Between 2020 and 2021, we worked on a national research project related to solar sails, where we strongly felt the need for rollable structures that are both strong and highly compressible. Even after that project ended, we kept thinking about this challenge. One day, we noticed how a thick book can be rolled relatively smoothly because its pages are separated, and that gave us the idea: "If we can introduce controlled sliding into a folding structure, maybe we can store it much more compactly."

As we received feedback from colleagues, it became clear that to highlight what limitations our structure overcomes, we needed large scale demonstrations. This pushed us to imagine robots that could autonomously print shelters on the Moon. From there, we decided to build meter-scale deployable 3D-printing robots as a step toward that vision.

• What are the next steps? What should other researchers work on?

Our current prototypes are made by weaving ribbons into the structure. This approach is suitable for laboratory-scale fabrication but is not yet ideal for mass production, and the ribbons tend to wear and tear with repeated use. While this is acceptable for proof-of-concept demonstrations, practical deployment will require improvements in both manufacturability and durability.

If we can significantly enhance production efficiency and service life, we see strong potential for real-world applications, such as modular robotic arms for consumer robot vacuum cleaners and mobile "house-printer" robots that fabricate building-scale structures on site.

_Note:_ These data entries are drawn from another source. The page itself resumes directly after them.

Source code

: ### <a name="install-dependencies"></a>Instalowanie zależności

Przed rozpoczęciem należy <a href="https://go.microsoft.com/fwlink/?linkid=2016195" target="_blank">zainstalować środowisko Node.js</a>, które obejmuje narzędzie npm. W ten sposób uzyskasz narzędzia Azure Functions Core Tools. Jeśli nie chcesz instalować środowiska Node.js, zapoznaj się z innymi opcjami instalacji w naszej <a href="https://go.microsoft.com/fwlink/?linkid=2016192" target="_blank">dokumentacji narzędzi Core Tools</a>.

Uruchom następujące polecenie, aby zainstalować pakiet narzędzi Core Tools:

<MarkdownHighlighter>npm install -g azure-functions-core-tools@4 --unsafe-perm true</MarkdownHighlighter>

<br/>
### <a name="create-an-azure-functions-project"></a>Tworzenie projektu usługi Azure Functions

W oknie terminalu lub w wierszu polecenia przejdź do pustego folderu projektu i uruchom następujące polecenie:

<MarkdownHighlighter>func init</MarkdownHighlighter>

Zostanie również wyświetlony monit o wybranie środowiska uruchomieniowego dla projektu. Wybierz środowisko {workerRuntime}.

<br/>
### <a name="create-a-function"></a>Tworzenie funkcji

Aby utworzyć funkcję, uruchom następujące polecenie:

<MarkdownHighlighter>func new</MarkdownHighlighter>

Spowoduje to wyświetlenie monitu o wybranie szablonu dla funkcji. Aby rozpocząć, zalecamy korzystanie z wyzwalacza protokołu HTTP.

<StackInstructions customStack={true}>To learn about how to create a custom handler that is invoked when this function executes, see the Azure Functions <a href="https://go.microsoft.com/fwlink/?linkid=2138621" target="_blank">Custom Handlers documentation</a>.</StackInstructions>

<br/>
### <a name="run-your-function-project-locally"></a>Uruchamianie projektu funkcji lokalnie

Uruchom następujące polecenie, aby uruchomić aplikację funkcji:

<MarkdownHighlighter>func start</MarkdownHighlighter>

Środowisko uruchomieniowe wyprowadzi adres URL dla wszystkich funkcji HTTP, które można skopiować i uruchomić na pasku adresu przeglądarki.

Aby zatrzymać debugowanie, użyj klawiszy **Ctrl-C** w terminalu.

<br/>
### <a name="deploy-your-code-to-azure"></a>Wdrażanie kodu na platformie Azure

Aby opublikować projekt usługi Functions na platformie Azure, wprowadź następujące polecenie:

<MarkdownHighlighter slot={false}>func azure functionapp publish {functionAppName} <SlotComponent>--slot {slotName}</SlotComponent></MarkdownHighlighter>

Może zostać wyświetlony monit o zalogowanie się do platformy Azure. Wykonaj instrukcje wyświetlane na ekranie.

• Can you explain the developed structure in simple language, as if talking to a child?

This robot arm is like a tape measure. When you use it, it stretches out long, and when you don't, it rolls up into a small, flat shape. When it stretches out, folded ridges (like paper folds) appear and it becomes a strong, long arm. When you put it away, those folds stack up and then roll up, so the arm can be stored very thin and compact. Normally, if you fold a sheet of paper many times and then try to roll it, the inside part gets crumpled and it doesn't roll nicely. We solved this by designing special folding joints so that the folded parts can slide a little and rearrange themselves instead of getting wrinkled. That's why the structure is soft and easy to store, but strong when you use it.

With this structure, even a small robot can reach up to high shelves to handle objects, and by using several of these arms together, a robot can build a very large frame. A robot equipped with such a frame can even perform 3D printing inside the large structure made from this mechanism.